Collected data:
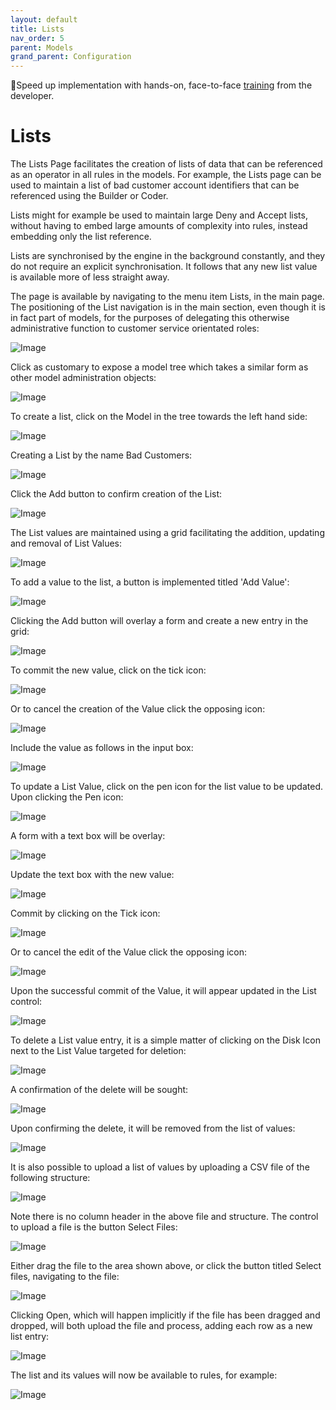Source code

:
 ```yaml
---
layout: default
title: Lists
nav_order: 5
parent: Models
grand_parent: Configuration
---
```


🚀Speed up implementation with hands-on, face-to-face [training](https://www.jube.io/jube-training) from the developer.

# Lists
The Lists Page facilitates the creation of lists of data that can be referenced as an operator in all rules in the models.  For example, the Lists page can be used to maintain a list of bad customer account identifiers that can be referenced using the Builder or Coder.

Lists might for example be used to maintain large Deny and Accept lists, without having to embed large amounts of complexity into rules,  instead embedding only the list reference.

Lists are synchronised by the engine in the background constantly, and they do not require an explicit synchronisation.  It follows that any new list value is available more of less straight away.

The page is available by navigating to the menu item Lists, in the main page.  The positioning of the List navigation is in the main section,  even though it is in fact part of models, for the purposes of delegating this otherwise administrative function to customer service orientated roles:

![Image](MenuItemList.png)

Click as customary to expose a model tree which takes a similar form as other model administration objects:

![Image](ListsTopOfTree.png)

To create a list,  click on the Model in the tree towards the left hand side:

![Image](EmptyListReadyForAdd.png)

Creating a List by the name Bad Customers:

![Image](ExampleListBadCustomers.png)

Click the Add button to confirm creation of the List:

![Image](AddedListOfBadCustomers.png)

The List values are maintained using a grid facilitating the addition, updating and removal of List Values:

![Image](ChildrenValues.png)

To add a value to the list,  a button is implemented titled 'Add Value':

![Image](AddValueButton.png)

Clicking the Add button will overlay a form and create a new entry in the grid:

![Image](TemplateForAddValueToList.png)

To commit the new value,  click on the tick icon:

![Image](TickConfirmButton.png)

Or to cancel the creation of the Value click the opposing icon:

![Image](CircleCancelButton.png)

Include the value as follows in the input box:

![Image](ExampleValueForListValue.png)

To update a List Value,  click on the pen icon for the list value to be updated. Upon clicking the Pen icon:  

![Image](EditButtonExistingListValue.png)

A form with a text box will be overlay:

![Image](OverlayListItemForEdit.png)

Update the text box with the new value:

![Image](UpdatedExistingListValue.png)

Commit by clicking on the Tick icon:

![Image](TickConfirmButton.png)

Or to cancel the edit of the Value click the opposing icon:

![Image](CircleCancelButton.png)

Upon the successful commit of the Value,  it will appear updated in the List control:

![Image](UpdatedListValue.png)

To delete a List value entry,  it is a simple matter of clicking on the Disk Icon next to the List Value targeted for deletion:

![Image](DeleteButton.png)

A confirmation of the delete will be sought:

![Image](ConfirmDeleteOfListValue.png)

Upon confirming the delete,  it will be removed from the list of values:

![Image](ValueDeleted.png)

It is also possible to upload a list of values by uploading a CSV file of the following structure:

![Image](ExampleCSV.png)

Note there is no column header in the above file and structure. The control to upload a file is the button Select Files:

![Image](SelectFilesButton.png)

Either drag the file to the area shown above,  or click the button titled Select files,  navigating to the file:

![Image](SelectFile.png)

Clicking Open, which will happen implicitly if the file has been dragged and dropped, will both upload the file and process,  adding each row as a new list entry:

![Image](UploadedListValues.png)

The list and its values will now be available to rules,  for example:

![Image](ListAvailableInGatewayRule.png)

# INSTRUCTIONS TO FOLLOW
From the entries, give the number of lines where the string "follows" is found, and nothing else.

# TASK SOLUTION
2